Il y aurait bien pourtant ce verset troublant qui laisserait à penser que la vérité fût cachée pour le plus grand nombre, d'autant plus étonnant que chez Matthieu notamment le verset précède de peu la référence aux choses cachées :
Je publierai des choses cachées depuis la création du monde (35) puis cet autre évoquant qu'on ôterait à celui qui n'a pas le peu qu'il posséderait (2)

Mais à y bien regarder, si fermeture il y a, si mystère subsiste ce n'est jamais le fait de l’émetteur mais bien du récepteur : cœur insensible, oreilles endurcis, yeux fermés, par peur. Car c'est le récipiendaire qui possède les clés puisque de toute manière la voix se sera élevée. La terre doit être préparée pour recevoir la semence ...

Cette parole est une adresse au sens exact du terme tel qu'en son temps M Serres l'avait explicité : on y trouve, à la fois, la direction donc le mouvement, le pouvoir et la loi. Ce lieu, où l'on réside, où donc l'on est repérable et assignable, qui à la fois vous définit et vous enferme, demeurait le fait du prince et de la loi. Nulle politique qui ne s'appuie sur des conflits de territoires, nulle législation qui ne se promette de défendre la propriété ... Mais voici précisément quelque chose de nouveau, d'insolite en tout cas à l'orée de notre ère, à quoi nous avons bien été contraints de nous habituer depuis, mais qui bouleverse alors le rapport au monde tel qu'il s'inscrivait alors mais donc aussi le rapport au pouvoir et à l'autorité. Cette parole s'adresse à tout le monde, quelque soit la terre d'où il est issu ; cette parole vient de nulle part ou, plus précisément, de partout. Nos outils modernes de communication ne renvoient plus à un lieu, mais à un nom, à une personne ...

L'appel, de même.

Petit retour à nos trois récits ...

Que ce soit Déméter partie négocier avec Hadès le retour de sa fille Perséphone dans le monde des vivants ou Orphée parti séduire le même Hadès de sa lyre pour obtenir celui de sa femme Eurydice, que ce soit enfin les sirènes, êtres hybrides jouant continuellement de la séduction et de la mort, tous repassent le Léthé - ce fleuve qui sépare le monde des vivants des Enfers dont l'accès est en outre gardé par Cerbère. Les récits attestent qu'après de longs siècles passés en enfer pour expier leurs fautes, certaines âmes obtenaient la faveur d'une nouvelle vie : elles s'immergeaient ainsi dans les eaux du Léthé qu'elles buvaient perdant ainsi tout souvenir de leur vie antérieure. D'où son nom de fleuve de l'oubli.
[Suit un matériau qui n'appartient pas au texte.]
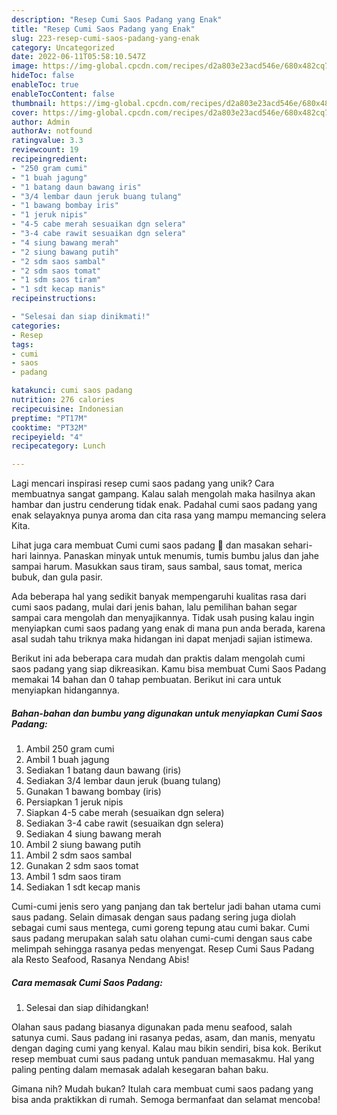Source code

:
 ```yaml
---
description: "Resep Cumi Saos Padang yang Enak"
title: "Resep Cumi Saos Padang yang Enak"
slug: 223-resep-cumi-saos-padang-yang-enak
category: Uncategorized
date: 2022-06-11T05:58:10.547Z
image: https://img-global.cpcdn.com/recipes/d2a803e23acd546e/680x482cq70/cumi-saos-padang-foto-resep-utama.jpg
hideToc: false
enableToc: true
enableTocContent: false
thumbnail: https://img-global.cpcdn.com/recipes/d2a803e23acd546e/680x482cq70/cumi-saos-padang-foto-resep-utama.jpg
cover: https://img-global.cpcdn.com/recipes/d2a803e23acd546e/680x482cq70/cumi-saos-padang-foto-resep-utama.jpg
author: Admin
authorAv: notfound
ratingvalue: 3.3
reviewcount: 19
recipeingredient:
- "250 gram cumi"
- "1 buah jagung"
- "1 batang daun bawang iris"
- "3/4 lembar daun jeruk buang tulang"
- "1 bawang bombay iris"
- "1 jeruk nipis"
- "4-5 cabe merah sesuaikan dgn selera"
- "3-4 cabe rawit sesuaikan dgn selera"
- "4 siung bawang merah"
- "2 siung bawang putih"
- "2 sdm saos sambal"
- "2 sdm saos tomat"
- "1 sdm saos tiram"
- "1 sdt kecap manis"
recipeinstructions:

- "Selesai dan siap dinikmati!"
categories:
- Resep
tags:
- cumi
- saos
- padang

katakunci: cumi saos padang 
nutrition: 276 calories
recipecuisine: Indonesian
preptime: "PT17M"
cooktime: "PT32M"
recipeyield: "4"
recipecategory: Lunch

---
```





Lagi mencari inspirasi resep cumi saos padang yang unik? Cara membuatnya sangat gampang. Kalau salah mengolah maka hasilnya akan hambar dan justru cenderung tidak enak. Padahal cumi saos padang yang enak selayaknya punya aroma dan cita rasa yang mampu memancing selera Kita.





Lihat juga cara membuat Cumi cumi saos padang 🦑 dan masakan sehari-hari lainnya. Panaskan minyak untuk menumis, tumis bumbu jalus dan jahe sampai harum. Masukkan saus tiram, saus sambal, saus tomat, merica bubuk, dan gula pasir.

Ada beberapa hal yang sedikit banyak mempengaruhi kualitas rasa dari cumi saos padang, mulai dari jenis bahan, lalu pemilihan bahan segar sampai cara mengolah dan menyajikannya. Tidak usah pusing kalau ingin menyiapkan cumi saos padang yang enak di mana pun anda berada, karena asal sudah tahu triknya maka hidangan ini dapat menjadi sajian istimewa.






Berikut ini ada beberapa cara mudah dan praktis dalam mengolah cumi saos padang yang siap dikreasikan. Kamu bisa membuat Cumi Saos Padang memakai 14 bahan dan 0 tahap pembuatan. Berikut ini cara untuk menyiapkan hidangannya.

<!--inarticleads1-->

##### Bahan-bahan dan bumbu yang digunakan untuk menyiapkan Cumi Saos Padang:

1. Ambil 250 gram cumi
1. Ambil 1 buah jagung
1. Sediakan 1 batang daun bawang (iris)
1. Sediakan 3/4 lembar daun jeruk (buang tulang)
1. Gunakan 1 bawang bombay (iris)
1. Persiapkan 1 jeruk nipis
1. Siapkan 4-5 cabe merah (sesuaikan dgn selera)
1. Sediakan 3-4 cabe rawit (sesuaikan dgn selera)
1. Sediakan 4 siung bawang merah
1. Ambil 2 siung bawang putih
1. Ambil 2 sdm saos sambal
1. Gunakan 2 sdm saos tomat
1. Ambil 1 sdm saos tiram
1. Sediakan 1 sdt kecap manis


Cumi-cumi jenis sero yang panjang dan tak bertelur jadi bahan utama cumi saus padang. Selain dimasak dengan saus padang sering juga diolah sebagai cumi saus mentega, cumi goreng tepung atau cumi bakar. Cumi saus padang merupakan salah satu olahan cumi-cumi dengan saus cabe melimpah sehingga rasanya pedas menyengat. Resep Cumi Saus Padang ala Resto Seafood, Rasanya Nendang Abis! 

<!--inarticleads2-->

##### Cara memasak Cumi Saos Padang:


1. Selesai dan siap dihidangkan!

Olahan saus padang biasanya digunakan pada menu seafood, salah satunya cumi. Saus padang ini rasanya pedas, asam, dan manis, menyatu dengan daging cumi yang kenyal. Kalau mau bikin sendiri, bisa kok. Berikut resep membuat cumi saus padang untuk panduan memasakmu. Hal yang paling penting dalam memasak adalah kesegaran bahan baku. 

Gimana nih? Mudah bukan? Itulah cara membuat cumi saos padang yang bisa anda praktikkan di rumah. Semoga bermanfaat dan selamat mencoba!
Heidegger avait fait, on le sait, de la traduction de ἀλήθεια par vérité, un des signes de l'oubli de l'être, la réduisant à n'être qu'une modalité du jugement : la traduire par dé-voilement revient à la fois à en faire un événement ontologique, plutôt qu'un simple acte cognitif, mais surtout un processus par lequel l'homme se place en face du déploiement de l'être - un être lui-même toujours en mouvement. Dès lors, ἀλήθεια allait prendre un sens voisin d'apocalypse - révélation, passage du caché au non-caché.

De l'oubli à la gloire en passant par la vérité ...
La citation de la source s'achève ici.